__GOAL OF THE EXERCISE__. Go through the records below and report each line with "Authentication" in it.

__DATA SUPPLIED__.
***

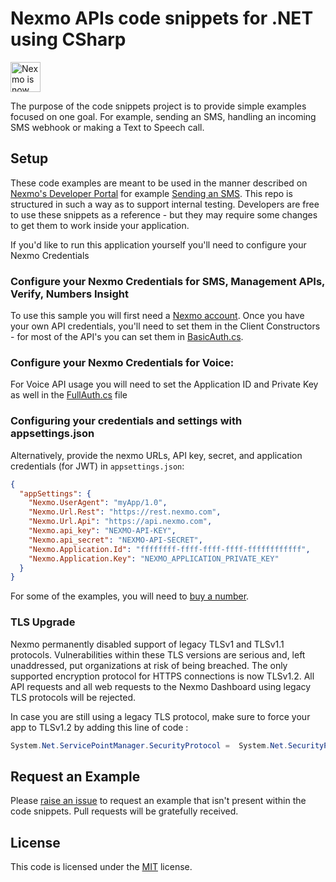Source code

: # Nexmo APIs code snippets for .NET using CSharp

<img src="https://developer.nexmo.com/assets/images/Vonage_Nexmo.svg" height="48px" alt="Nexmo is now known as Vonage" />

The purpose of the code snippets project is to provide simple examples focused on one goal. For example, sending an SMS, handling an incoming SMS webhook or making a Text to Speech call.

## Setup

These code examples are meant to be used in the manner described on [Nexmo's Developer Portal](https://developer.nexmo.com) for example [Sending an SMS](https://developer.nexmo.com/messaging/sms/code-snippets/send-an-sms/dotnet). This repo is structured in such a way as to support internal testing. Developers are free to use these snippets as a reference - but they may require some changes to get them to work inside your application. 

If you'd like to run this application yourself you'll need to configure your Nexmo Credentials

### Configure your Nexmo Credentials for SMS, Management APIs, Verify, Numbers Insight

To use this sample you will first need a [Nexmo account](https://dashboard.nexmo.com/sign-up). Once you have your own API credentials, you'll need to set them in the Client Constructors - for most of the API's you can set them in [BasicAuth.cs](https://github.com/Nexmo/nexmo-dotnet-code-snippets/blob/master/NexmoDotnetCodeSnippets/Authentication/BasicAuth.cs).

### Configure your Nexmo Credentials for Voice:

For Voice API usage you will need to set the Application ID and Private Key as well in the [FullAuth.cs](https://github.com/Nexmo/nexmo-dotnet-code-snippets/blob/master/NexmoDotnetCodeSnippets/Authentication/FullAuth.cs) file

### Configuring your credentials and settings with appsettings.json

Alternatively, provide the nexmo URLs, API key, secret, and application credentials (for JWT) in ```appsettings.json```:

```json
{
  "appSettings": {
    "Nexmo.UserAgent": "myApp/1.0",
    "Nexmo.Url.Rest": "https://rest.nexmo.com",
    "Nexmo.Url.Api": "https://api.nexmo.com",
    "Nexmo.api_key": "NEXMO-API-KEY",
    "Nexmo.api_secret": "NEXMO-API-SECRET",
    "Nexmo.Application.Id": "ffffffff-ffff-ffff-ffff-ffffffffffff",
    "Nexmo.Application.Key": "NEXMO_APPLICATION_PRIVATE_KEY"
  }
}
```

For some of the examples, you will need to [buy a number](https://dashboard.nexmo.com/buy-numbers).

### TLS Upgrade

Nexmo permanently disabled support of legacy TLSv1 and TLSv1.1 protocols. Vulnerabilities within these TLS versions are serious and, left unaddressed, put organizations at risk of being breached. The only supported encryption protocol for HTTPS connections is now TLSv1.2. All API requests and all web requests to the Nexmo Dashboard using legacy TLS protocols will be rejected.

In case you are still using a legacy TLS protocol, make sure to force your app to TLSv1.2 by adding this line of code :

```csharp
System.Net.ServicePointManager.SecurityProtocol =  System.Net.SecurityProtocolType.Tls12;
```

## Request an Example

Please [raise an issue](https://github.com/nexmo-community/nexmo-dotnet-quickstart/issues) to request an example that isn't present within the code snippets. Pull requests will be gratefully received.

## License

This code is licensed under the [MIT](https://github.com/nexmo-community/nexmo-java-quickstart/blob/master/LICENSE.txt) license.
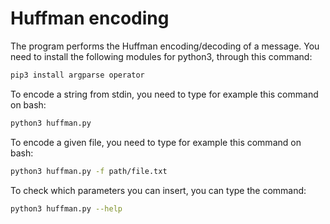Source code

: # Huffman encoding
The program performs the Huffman encoding/decoding of a message. You need to install the following modules for python3, through this command:
```bash
pip3 install argparse operator
```
To encode a string from stdin, you need to type for example this command on bash:
```bash
python3 huffman.py 
```
To encode a given file, you need to type for example this command on bash:
```bash
python3 huffman.py -f path/file.txt
```
To check which parameters you can insert, you can type the command:
```bash
python3 huffman.py --help 
```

***

__ANSWER TO THE EXERCISE__.
To use this sample you will first need a [Nexmo account](https://dashboard.nexmo.com/sign-up). Once you have your own API credentials, you'll need to set them in the Client Constructors - for most of the API's you can set them in [BasicAuth.cs](https://github.com/Nexmo/nexmo-dotnet-code-snippets/blob/master/NexmoDotnetCodeSnippets/Authentication/BasicAuth.cs).
For Voice API usage you will need to set the Application ID and Private Key as well in the [FullAuth.cs](https://github.com/Nexmo/nexmo-dotnet-code-snippets/blob/master/NexmoDotnetCodeSnippets/Authentication/FullAuth.cs) file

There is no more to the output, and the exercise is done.